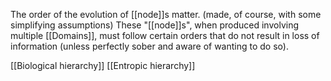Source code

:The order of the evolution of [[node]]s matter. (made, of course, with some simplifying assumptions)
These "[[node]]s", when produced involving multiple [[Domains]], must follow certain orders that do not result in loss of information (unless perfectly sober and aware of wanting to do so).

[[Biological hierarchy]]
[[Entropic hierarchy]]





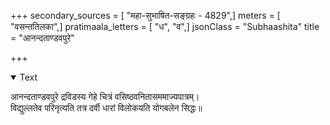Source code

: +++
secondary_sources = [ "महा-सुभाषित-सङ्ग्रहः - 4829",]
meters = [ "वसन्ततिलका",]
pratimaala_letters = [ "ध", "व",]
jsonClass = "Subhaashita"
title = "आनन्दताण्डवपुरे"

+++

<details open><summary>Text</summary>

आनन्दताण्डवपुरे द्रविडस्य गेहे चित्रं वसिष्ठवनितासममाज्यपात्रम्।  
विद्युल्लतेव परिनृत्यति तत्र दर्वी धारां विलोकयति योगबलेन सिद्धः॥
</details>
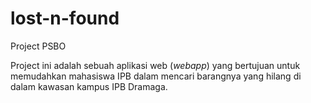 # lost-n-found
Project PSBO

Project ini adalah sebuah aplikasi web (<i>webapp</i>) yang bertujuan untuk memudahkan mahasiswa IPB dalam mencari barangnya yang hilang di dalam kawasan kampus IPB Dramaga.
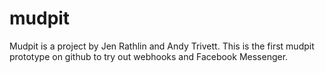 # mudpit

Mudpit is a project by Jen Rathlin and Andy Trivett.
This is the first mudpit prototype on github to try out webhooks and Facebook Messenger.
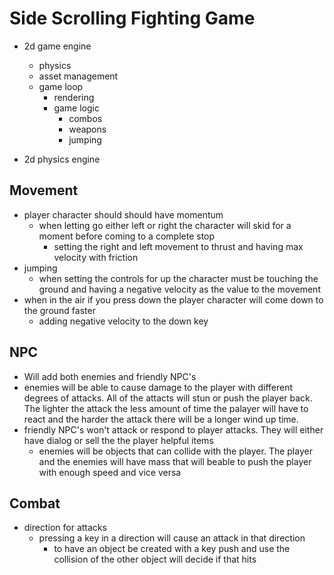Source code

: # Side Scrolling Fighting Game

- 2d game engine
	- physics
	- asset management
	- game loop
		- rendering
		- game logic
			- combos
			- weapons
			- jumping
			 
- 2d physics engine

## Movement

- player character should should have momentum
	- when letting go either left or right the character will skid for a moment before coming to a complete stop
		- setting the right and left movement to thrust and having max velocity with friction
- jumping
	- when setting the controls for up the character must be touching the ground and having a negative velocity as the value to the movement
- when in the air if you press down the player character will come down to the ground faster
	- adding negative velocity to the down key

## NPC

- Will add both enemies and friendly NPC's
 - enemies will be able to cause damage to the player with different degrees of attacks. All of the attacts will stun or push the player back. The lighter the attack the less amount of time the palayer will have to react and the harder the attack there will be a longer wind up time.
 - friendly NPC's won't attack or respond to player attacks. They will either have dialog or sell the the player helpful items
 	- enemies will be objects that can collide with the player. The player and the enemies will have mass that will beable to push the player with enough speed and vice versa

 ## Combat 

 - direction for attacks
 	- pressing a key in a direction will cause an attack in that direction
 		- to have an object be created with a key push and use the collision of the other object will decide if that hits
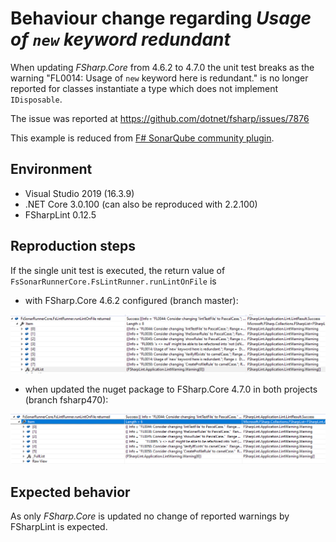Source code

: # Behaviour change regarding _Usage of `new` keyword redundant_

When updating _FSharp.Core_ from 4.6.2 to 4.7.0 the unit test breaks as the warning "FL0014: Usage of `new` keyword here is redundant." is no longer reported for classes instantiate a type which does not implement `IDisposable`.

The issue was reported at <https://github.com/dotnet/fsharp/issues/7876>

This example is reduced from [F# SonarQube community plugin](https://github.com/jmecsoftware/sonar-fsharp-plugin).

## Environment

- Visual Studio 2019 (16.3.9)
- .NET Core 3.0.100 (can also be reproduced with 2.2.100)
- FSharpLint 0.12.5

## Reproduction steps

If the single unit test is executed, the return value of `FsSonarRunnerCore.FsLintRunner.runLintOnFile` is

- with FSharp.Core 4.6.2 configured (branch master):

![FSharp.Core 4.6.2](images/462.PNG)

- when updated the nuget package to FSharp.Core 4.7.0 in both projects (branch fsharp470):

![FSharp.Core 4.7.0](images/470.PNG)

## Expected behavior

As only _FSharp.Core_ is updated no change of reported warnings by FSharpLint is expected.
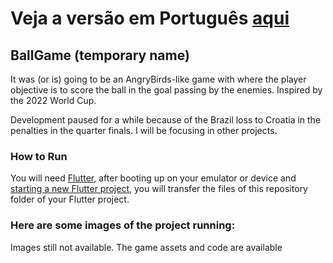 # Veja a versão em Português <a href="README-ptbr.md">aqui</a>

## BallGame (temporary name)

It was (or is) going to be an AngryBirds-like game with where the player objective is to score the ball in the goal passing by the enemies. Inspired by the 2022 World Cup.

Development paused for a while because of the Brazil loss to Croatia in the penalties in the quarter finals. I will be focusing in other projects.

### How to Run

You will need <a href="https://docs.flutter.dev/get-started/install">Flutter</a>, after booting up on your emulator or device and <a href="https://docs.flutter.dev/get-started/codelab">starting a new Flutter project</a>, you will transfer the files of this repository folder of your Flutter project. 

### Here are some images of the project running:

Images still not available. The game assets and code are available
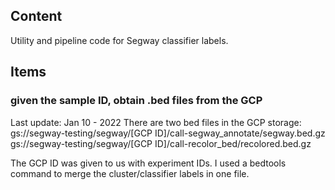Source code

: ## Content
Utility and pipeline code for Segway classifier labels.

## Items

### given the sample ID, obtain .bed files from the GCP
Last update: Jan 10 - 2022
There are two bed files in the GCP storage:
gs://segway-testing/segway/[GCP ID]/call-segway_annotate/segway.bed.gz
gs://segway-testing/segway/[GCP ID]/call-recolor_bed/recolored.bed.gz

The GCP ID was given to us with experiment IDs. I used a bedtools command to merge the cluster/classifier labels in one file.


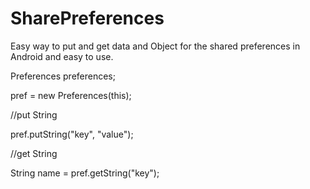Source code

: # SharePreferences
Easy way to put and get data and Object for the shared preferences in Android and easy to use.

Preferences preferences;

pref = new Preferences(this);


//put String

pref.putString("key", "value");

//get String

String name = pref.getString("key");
■ ■ ■ ■ ■ ■ ■
**INSTRUCTIONS FOR THE TASK**. All that's required is the material above repeated exactly, minus any picture.

**EXERCISE OUTPUT**.
Source code

:The order of the evolution of [[node]]s matter. (made, of course, with some simplifying assumptions)
These "[[node]]s", when produced involving multiple [[Domains]], must follow certain orders that do not result in loss of information (unless perfectly sober and aware of wanting to do so).

[[Biological hierarchy]]
[[Entropic hierarchy]]





Source code

: +++
secondary_sources = [ "महा-सुभाषित-सङ्ग्रहः - 4829",]
meters = [ "वसन्ततिलका",]
pratimaala_letters = [ "ध", "व",]
jsonClass = "Subhaashita"
title = "आनन्दताण्डवपुरे"

+++

<details open><summary>Text</summary>

आनन्दताण्डवपुरे द्रविडस्य गेहे चित्रं वसिष्ठवनितासममाज्यपात्रम्।  
विद्युल्लतेव परिनृत्यति तत्र दर्वी धारां विलोकयति योगबलेन सिद्धः॥
</details>
 # lost-n-found
Project PSBO

Project ini adalah sebuah aplikasi web (<i>webapp</i>) yang bertujuan untuk memudahkan mahasiswa IPB dalam mencari barangnya yang hilang di dalam kawasan kampus IPB Dramaga.
 # mudpit

Mudpit is a project by Jen Rathlin and Andy Trivett.
This is the first mudpit prototype on github to try out webhooks and Facebook Messenger.
Source code

: # Side Scrolling Fighting Game

- 2d game engine
	- physics
	- asset management
	- game loop
		- rendering
		- game logic
			- combos
			- weapons
			- jumping
			 
- 2d physics engine

## Movement

- player character should should have momentum
	- when letting go either left or right the character will skid for a moment before coming to a complete stop
		- setting the right and left movement to thrust and having max velocity with friction
- jumping
	- when setting the controls for up the character must be touching the ground and having a negative velocity as the value to the movement
- when in the air if you press down the player character will come down to the ground faster
	- adding negative velocity to the down key

## NPC

- Will add both enemies and friendly NPC's
 - enemies will be able to cause damage to the player with different degrees of attacks. All of the attacts will stun or push the player back. The lighter the attack the less amount of time the palayer will have to react and the harder the attack there will be a longer wind up time.
 - friendly NPC's won't attack or respond to player attacks. They will either have dialog or sell the the player helpful items
 	- enemies will be objects that can collide with the player. The player and the enemies will have mass that will beable to push the player with enough speed and vice versa

 ## Combat 

 - direction for attacks
 	- pressing a key in a direction will cause an attack in that direction
 		- to have an object be created with a key push and use the collision of the other object will decide if that hits
Source code

: # Behaviour change regarding _Usage of `new` keyword redundant_

When updating _FSharp.Core_ from 4.6.2 to 4.7.0 the unit test breaks as the warning "FL0014: Usage of `new` keyword here is redundant." is no longer reported for classes instantiate a type which does not implement `IDisposable`.

The issue was reported at <https://github.com/dotnet/fsharp/issues/7876>

This example is reduced from [F# SonarQube community plugin](https://github.com/jmecsoftware/sonar-fsharp-plugin).

## Environment

- Visual Studio 2019 (16.3.9)
- .NET Core 3.0.100 (can also be reproduced with 2.2.100)
- FSharpLint 0.12.5

## Reproduction steps

If the single unit test is executed, the return value of `FsSonarRunnerCore.FsLintRunner.runLintOnFile` is

- with FSharp.Core 4.6.2 configured (branch master):

![FSharp.Core 4.6.2](images/462.PNG)

- when updated the nuget package to FSharp.Core 4.7.0 in both projects (branch fsharp470):

![FSharp.Core 4.7.0](images/470.PNG)

## Expected behavior

As only _FSharp.Core_ is updated no change of reported warnings by FSharpLint is expected.
 # Veja a versão em Português <a href="README-ptbr.md">aqui</a>

## BallGame (temporary name)

It was (or is) going to be an AngryBirds-like game with where the player objective is to score the ball in the goal passing by the enemies. Inspired by the 2022 World Cup.

Development paused for a while because of the Brazil loss to Croatia in the penalties in the quarter finals. I will be focusing in other projects.

### How to Run

You will need <a href="https://docs.flutter.dev/get-started/install">Flutter</a>, after booting up on your emulator or device and <a href="https://docs.flutter.dev/get-started/codelab">starting a new Flutter project</a>, you will transfer the files of this repository folder of your Flutter project. 

### Here are some images of the project running:

Images still not available. The game assets and code are available
Source code

: ## Content
Utility and pipeline code for Segway classifier labels.

## Items

### given the sample ID, obtain .bed files from the GCP
Last update: Jan 10 - 2022
There are two bed files in the GCP storage:
gs://segway-testing/segway/[GCP ID]/call-segway_annotate/segway.bed.gz
gs://segway-testing/segway/[GCP ID]/call-recolor_bed/recolored.bed.gz

The GCP ID was given to us with experiment IDs. I used a bedtools command to merge the cluster/classifier labels in one file.


Source code

: # SharePreferences
Easy way to put and get data and Object for the shared preferences in Android and easy to use.

Preferences preferences;

pref = new Preferences(this);


//put String

pref.putString("key", "value");

//get String

String name = pref.getString("key");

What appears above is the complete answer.